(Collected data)

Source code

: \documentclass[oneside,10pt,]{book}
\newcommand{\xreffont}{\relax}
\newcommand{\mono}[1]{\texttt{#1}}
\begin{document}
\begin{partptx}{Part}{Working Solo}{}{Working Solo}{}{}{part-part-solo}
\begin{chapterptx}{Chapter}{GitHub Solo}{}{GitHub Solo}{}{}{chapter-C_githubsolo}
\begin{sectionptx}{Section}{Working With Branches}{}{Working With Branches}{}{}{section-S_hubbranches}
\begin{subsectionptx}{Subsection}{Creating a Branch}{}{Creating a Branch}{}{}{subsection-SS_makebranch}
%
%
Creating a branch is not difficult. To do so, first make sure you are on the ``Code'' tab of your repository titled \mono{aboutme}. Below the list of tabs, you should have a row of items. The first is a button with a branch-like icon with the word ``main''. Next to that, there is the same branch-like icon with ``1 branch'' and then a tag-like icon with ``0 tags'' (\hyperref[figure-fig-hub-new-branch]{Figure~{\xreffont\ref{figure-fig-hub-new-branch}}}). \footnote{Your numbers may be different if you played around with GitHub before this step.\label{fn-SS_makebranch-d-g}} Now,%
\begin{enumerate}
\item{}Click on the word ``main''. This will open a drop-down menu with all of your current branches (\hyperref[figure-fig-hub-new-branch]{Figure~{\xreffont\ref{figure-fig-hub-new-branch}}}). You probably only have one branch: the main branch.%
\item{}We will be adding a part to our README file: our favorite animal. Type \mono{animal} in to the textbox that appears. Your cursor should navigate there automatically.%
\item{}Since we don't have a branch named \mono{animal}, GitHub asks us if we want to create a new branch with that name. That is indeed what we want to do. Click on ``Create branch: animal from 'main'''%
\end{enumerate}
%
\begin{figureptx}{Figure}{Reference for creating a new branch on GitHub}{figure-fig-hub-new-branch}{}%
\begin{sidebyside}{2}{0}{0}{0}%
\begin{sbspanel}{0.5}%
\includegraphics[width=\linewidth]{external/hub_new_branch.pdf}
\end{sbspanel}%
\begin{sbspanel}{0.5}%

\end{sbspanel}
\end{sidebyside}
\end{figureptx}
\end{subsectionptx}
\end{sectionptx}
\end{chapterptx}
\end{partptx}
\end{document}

WHAT NEEDS TO BE DONE:
Once you have read the entries, repeat them all exactly.

YOUR RESPONSE:
Source code

: \documentclass[oneside,10pt,]{book}
\newcommand{\xreffont}{\relax}
\newcommand{\mono}[1]{\texttt{#1}}
\begin{document}
\begin{partptx}{Part}{Working Solo}{}{Working Solo}{}{}{part-part-solo}
\begin{chapterptx}{Chapter}{GitHub Solo}{}{GitHub Solo}{}{}{chapter-C_githubsolo}
\begin{sectionptx}{Section}{Working With Branches}{}{Working With Branches}{}{}{section-S_hubbranches}
\begin{subsectionptx}{Subsection}{Creating a Branch}{}{Creating a Branch}{}{}{subsection-SS_makebranch}
%
%
Creating a branch is not difficult. To do so, first make sure you are on the ``Code'' tab of your repository titled \mono{aboutme}. Below the list of tabs, you should have a row of items. The first is a button with a branch-like icon with the word ``main''. Next to that, there is the same branch-like icon with ``1 branch'' and then a tag-like icon with ``0 tags'' (\hyperref[figure-fig-hub-new-branch]{Figure~{\xreffont\ref{figure-fig-hub-new-branch}}}). \footnote{Your numbers may be different if you played around with GitHub before this step.\label{fn-SS_makebranch-d-g}} Now,%
\begin{enumerate}
\item{}Click on the word ``main''. This will open a drop-down menu with all of your current branches (\hyperref[figure-fig-hub-new-branch]{Figure~{\xreffont\ref{figure-fig-hub-new-branch}}}). You probably only have one branch: the main branch.%
\item{}We will be adding a part to our README file: our favorite animal. Type \mono{animal} in to the textbox that appears. Your cursor should navigate there automatically.%
\item{}Since we don't have a branch named \mono{animal}, GitHub asks us if we want to create a new branch with that name. That is indeed what we want to do. Click on ``Create branch: animal from 'main'''%
\end{enumerate}
%
\begin{figureptx}{Figure}{Reference for creating a new branch on GitHub}{figure-fig-hub-new-branch}{}%
\begin{sidebyside}{2}{0}{0}{0}%
\begin{sbspanel}{0.5}%
\includegraphics[width=\linewidth]{external/hub_new_branch.pdf}
\end{sbspanel}%
\begin{sbspanel}{0.5}%

\end{sbspanel}
\end{sidebyside}
\end{figureptx}
\end{subsectionptx}
\end{sectionptx}
\end{chapterptx}
\end{partptx}
\end{document}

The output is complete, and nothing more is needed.